Is the Hydrogen Atom Stable in Relativistic Quantum Theory?

In summary, the conversation discusses the stability of the hydrogen atom in the context of non-relativistic and relativistic quantum theories. The standard Hamiltonian for the hydrogen atom in the non-relativistic theory implies a conservative system, leading to a stable atom. However, in the relativistic theory, the retardation of the EM field should be taken into account, potentially causing the system to lose energy and become unstable. The possibility of addressing the hydrogen atom exactly in quantum field theory, specifically quantum electrodynamics, is raised but it is unclear if this is possible and what the results would be. Some participants in the conversation are not knowledgeable enough to provide a definitive answer.
  • #36
Jano L. said:
Fzero, thank you for your effort to discuss this. I am glad someone is interested in these things too. For the sake of clarity, I think it is important to say once again that I am concerned with the question:

Is a system electron+proton stable provided their interaction is described by purely electromagnetic terms?

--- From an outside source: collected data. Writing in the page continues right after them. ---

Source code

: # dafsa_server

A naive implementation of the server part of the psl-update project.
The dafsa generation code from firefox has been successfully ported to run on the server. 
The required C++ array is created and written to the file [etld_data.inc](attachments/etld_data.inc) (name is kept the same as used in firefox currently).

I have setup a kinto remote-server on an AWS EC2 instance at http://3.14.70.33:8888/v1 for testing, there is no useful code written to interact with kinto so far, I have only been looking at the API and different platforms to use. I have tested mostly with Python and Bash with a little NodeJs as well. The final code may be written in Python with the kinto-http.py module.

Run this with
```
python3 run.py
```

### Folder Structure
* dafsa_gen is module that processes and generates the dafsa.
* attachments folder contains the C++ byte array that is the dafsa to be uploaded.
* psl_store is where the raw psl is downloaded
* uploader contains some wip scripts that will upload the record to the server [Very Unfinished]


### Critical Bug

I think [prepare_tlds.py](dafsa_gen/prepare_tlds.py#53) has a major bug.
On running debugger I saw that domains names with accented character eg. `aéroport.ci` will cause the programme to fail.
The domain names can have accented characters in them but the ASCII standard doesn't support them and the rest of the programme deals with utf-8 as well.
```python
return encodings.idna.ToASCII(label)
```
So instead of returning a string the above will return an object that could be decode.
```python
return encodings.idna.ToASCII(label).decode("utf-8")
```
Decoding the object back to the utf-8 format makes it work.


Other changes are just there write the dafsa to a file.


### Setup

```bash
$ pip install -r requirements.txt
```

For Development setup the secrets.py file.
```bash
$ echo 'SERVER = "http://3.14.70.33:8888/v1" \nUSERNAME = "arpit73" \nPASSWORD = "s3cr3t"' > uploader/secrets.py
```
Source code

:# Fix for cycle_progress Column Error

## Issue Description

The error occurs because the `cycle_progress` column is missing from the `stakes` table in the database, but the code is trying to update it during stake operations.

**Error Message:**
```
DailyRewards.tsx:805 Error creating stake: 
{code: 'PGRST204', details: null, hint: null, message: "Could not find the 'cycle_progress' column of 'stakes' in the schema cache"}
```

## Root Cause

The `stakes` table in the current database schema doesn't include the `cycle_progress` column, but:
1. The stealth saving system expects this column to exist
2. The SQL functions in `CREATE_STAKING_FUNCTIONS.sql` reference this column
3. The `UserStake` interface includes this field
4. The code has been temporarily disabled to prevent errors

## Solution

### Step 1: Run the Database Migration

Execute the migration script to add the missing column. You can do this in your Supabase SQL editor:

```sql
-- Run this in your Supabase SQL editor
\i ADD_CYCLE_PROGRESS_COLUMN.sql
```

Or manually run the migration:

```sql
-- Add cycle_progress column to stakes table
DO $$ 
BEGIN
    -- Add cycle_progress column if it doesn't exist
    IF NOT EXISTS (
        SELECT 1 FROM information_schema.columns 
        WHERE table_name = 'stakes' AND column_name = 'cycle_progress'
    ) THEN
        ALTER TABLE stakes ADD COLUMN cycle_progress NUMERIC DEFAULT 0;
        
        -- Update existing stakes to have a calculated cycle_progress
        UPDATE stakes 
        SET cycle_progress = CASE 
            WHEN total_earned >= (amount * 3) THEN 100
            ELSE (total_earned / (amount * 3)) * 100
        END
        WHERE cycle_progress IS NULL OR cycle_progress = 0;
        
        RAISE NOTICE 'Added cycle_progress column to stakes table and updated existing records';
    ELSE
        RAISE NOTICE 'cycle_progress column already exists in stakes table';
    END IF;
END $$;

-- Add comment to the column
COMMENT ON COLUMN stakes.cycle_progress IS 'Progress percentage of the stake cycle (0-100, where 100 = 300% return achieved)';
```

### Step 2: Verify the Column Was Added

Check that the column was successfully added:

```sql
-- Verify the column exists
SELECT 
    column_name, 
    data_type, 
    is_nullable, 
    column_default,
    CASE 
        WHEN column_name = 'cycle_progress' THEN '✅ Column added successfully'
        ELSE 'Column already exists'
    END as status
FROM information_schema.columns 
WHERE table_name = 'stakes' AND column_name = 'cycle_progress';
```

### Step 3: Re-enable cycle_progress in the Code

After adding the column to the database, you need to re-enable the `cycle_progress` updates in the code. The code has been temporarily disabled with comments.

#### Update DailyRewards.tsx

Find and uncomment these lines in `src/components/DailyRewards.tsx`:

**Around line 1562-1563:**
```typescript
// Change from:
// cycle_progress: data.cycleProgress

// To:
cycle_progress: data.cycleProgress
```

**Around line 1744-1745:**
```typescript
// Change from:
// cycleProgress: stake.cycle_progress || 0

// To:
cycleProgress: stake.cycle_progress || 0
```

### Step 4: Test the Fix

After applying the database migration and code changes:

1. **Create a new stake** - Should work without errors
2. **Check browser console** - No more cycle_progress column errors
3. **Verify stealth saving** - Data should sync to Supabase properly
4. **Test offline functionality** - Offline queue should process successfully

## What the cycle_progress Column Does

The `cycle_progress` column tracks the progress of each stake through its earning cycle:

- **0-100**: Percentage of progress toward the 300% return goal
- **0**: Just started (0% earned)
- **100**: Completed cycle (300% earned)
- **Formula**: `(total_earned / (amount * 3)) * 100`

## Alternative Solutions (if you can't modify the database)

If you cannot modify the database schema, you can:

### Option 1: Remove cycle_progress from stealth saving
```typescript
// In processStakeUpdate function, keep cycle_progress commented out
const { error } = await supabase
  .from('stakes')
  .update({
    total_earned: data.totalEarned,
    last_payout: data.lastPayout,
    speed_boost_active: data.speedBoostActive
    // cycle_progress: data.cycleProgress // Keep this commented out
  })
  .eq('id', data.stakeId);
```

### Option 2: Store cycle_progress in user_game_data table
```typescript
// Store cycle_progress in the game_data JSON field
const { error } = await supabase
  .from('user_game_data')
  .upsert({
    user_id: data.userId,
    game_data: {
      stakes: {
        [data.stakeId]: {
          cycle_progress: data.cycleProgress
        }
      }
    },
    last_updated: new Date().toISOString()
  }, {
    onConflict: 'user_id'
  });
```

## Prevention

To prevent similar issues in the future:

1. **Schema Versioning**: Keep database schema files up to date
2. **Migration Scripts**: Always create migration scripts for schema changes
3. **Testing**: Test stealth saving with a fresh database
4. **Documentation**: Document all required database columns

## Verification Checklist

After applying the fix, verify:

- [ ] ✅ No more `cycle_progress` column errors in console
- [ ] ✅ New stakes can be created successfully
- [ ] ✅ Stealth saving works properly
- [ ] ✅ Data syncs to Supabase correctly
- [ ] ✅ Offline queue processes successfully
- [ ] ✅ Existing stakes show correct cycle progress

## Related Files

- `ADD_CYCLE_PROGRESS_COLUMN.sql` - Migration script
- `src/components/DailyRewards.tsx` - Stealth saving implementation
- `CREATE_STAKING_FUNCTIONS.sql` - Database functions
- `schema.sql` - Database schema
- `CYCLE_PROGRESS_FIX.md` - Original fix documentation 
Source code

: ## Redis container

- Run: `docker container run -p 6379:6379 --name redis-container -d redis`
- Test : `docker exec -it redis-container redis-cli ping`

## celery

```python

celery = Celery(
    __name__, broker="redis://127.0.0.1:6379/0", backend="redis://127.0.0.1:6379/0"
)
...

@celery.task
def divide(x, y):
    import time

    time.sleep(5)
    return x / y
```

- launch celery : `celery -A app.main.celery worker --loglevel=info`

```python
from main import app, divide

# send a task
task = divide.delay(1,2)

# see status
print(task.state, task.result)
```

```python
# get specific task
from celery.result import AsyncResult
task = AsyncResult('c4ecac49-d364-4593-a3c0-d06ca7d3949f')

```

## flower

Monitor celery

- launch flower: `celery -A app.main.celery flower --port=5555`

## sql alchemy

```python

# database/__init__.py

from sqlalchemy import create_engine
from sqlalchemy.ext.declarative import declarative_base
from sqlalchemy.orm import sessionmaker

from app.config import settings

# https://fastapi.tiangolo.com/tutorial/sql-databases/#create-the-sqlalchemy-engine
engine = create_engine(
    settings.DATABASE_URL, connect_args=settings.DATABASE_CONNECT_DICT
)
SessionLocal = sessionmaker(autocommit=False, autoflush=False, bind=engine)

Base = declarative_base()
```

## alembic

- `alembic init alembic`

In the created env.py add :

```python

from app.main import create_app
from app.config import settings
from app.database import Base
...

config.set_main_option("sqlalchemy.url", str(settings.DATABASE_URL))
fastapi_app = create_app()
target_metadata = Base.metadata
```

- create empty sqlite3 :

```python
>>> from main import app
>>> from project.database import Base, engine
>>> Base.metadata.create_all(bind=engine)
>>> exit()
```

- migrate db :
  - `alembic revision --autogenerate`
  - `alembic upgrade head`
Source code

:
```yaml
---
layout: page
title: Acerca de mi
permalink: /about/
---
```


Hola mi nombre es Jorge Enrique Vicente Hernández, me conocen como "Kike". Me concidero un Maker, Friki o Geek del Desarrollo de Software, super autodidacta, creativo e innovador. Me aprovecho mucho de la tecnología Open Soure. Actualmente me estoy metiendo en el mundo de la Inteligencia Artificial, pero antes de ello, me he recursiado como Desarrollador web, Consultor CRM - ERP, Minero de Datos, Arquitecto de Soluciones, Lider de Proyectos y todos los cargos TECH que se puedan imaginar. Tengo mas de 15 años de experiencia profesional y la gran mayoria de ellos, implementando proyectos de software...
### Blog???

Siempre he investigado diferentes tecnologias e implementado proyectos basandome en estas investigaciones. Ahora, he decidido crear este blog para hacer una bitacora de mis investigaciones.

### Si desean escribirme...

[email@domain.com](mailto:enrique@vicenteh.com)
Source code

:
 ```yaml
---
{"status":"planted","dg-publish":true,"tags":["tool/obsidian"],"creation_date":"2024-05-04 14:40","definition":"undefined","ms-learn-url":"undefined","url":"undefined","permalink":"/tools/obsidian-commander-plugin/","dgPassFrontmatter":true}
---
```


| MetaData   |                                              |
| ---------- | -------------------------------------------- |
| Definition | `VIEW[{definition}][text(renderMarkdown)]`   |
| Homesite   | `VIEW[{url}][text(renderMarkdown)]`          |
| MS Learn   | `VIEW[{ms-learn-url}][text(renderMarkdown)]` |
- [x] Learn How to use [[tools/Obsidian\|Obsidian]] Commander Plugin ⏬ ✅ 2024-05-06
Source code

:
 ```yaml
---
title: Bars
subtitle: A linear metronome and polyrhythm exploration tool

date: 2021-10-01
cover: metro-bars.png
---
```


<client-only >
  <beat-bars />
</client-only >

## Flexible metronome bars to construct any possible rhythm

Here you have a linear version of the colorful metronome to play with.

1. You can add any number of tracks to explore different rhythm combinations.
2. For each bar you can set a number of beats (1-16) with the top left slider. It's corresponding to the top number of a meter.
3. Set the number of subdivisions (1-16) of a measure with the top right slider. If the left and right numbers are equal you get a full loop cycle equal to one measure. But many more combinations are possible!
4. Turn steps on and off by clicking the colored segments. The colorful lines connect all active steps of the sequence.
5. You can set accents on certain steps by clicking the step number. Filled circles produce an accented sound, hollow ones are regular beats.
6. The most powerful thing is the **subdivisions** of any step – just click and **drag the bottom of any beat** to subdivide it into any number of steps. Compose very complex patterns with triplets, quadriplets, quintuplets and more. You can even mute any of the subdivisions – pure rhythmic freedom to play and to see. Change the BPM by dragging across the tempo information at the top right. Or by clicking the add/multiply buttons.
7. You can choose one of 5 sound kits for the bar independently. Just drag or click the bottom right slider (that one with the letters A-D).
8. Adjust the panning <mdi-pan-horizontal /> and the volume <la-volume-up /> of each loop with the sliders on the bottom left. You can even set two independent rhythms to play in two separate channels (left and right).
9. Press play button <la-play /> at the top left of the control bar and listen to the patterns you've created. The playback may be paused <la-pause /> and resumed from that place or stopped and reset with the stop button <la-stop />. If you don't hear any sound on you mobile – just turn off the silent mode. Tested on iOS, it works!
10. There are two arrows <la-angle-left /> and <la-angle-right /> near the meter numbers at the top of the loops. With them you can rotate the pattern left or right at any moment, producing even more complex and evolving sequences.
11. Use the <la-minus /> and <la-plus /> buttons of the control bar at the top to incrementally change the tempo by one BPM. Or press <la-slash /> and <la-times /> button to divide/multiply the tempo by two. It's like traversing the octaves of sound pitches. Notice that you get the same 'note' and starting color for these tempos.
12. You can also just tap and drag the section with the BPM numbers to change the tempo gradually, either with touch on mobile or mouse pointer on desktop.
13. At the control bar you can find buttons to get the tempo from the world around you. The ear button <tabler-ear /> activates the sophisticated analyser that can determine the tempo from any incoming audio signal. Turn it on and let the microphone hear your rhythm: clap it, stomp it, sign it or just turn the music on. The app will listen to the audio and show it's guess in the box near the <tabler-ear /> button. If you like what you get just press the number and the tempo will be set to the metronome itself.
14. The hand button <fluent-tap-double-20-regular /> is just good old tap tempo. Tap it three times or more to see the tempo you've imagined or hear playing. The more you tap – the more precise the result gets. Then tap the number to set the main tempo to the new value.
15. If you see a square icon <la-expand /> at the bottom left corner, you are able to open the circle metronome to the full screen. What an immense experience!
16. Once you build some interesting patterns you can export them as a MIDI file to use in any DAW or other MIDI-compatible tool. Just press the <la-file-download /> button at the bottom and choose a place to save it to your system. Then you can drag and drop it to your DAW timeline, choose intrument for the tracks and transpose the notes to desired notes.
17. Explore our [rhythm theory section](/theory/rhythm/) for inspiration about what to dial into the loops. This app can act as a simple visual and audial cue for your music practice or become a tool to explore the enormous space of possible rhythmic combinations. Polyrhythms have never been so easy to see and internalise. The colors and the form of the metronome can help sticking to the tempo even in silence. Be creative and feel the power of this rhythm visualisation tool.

I see your point with the annihilation. The interaction between the proton and the electron is not described in the same way as that between the positron and the electron, so there is no problem with the annihilation in the standard sense. In this point I was wrong; hydrogen does not suffer from the kind of annihilation the positronium does.

How would you write purely electromagnetic Lagrangian for electron-positron+em-field+proton-antiproton? Is such thing even known in the theory? Most sources I have, give only the electron-positron+em/field terms or full Standard Model Lagrangian, which however contains non-electromagnetic terms, so it does not help in answering the question.

You can write a Lagrangian with two Dirac fields (proton and electron) coupled to a U(1) gauge field. At the energy scale associated with the H-atom, the quark substructure of the proton and weak and strong forces are very small corrections.

What I had on mind: it could be that there is no stable solution of the equations derived from a purely electromagnetic Lagrangian electron+field+proton. If so, other interactions (new terms in Lagrangian) are necessary to make it stable. Please let me know if this possibility can be immediately rules out. That would answer my question.

No non-EM terms are needed. I'll address this in a bit more detail below.

Of course, conservation of baryon and lepton numbers without conservation of energy is not enough for the process to go on. This process is supposed to take place in heavy atoms, where some additional energy can be gained from other particles.

But I did not mean this process. I meant a process where proton+electron transform into _radiation_. Any positive energy is enough for this process, so energy conservation does allow it. I meant that non-electromagnetic terms in Lagrangian imply conservation of lepton and baryon numbers and this does not allow lepton + baryon transforming into radiation.

No terms in the SM Lagrangian allow an electron and proton to transform into a photon. That's usually what you mean by radiation. Non-EM terms do not "prevent" this, since it isn't allowed in the first place.

Of course, we can be more general and consider the inverse beta decay process, which is mediated by the weak interaction. Energy conservation prevents it from happening to an isolated H-atom, which is what we have to consider in the definition of "stable." If we put the H-atom in a heat bath of some sort, then it is possible for it to happen eventually. This is not what we mean by unstable. A heat bath is not needed to show that the classical system is unstable.

You also say

The non-EM terms are miniscule compared to even the relativistic corrections and play no role whatsoever in the stability of hydrogen.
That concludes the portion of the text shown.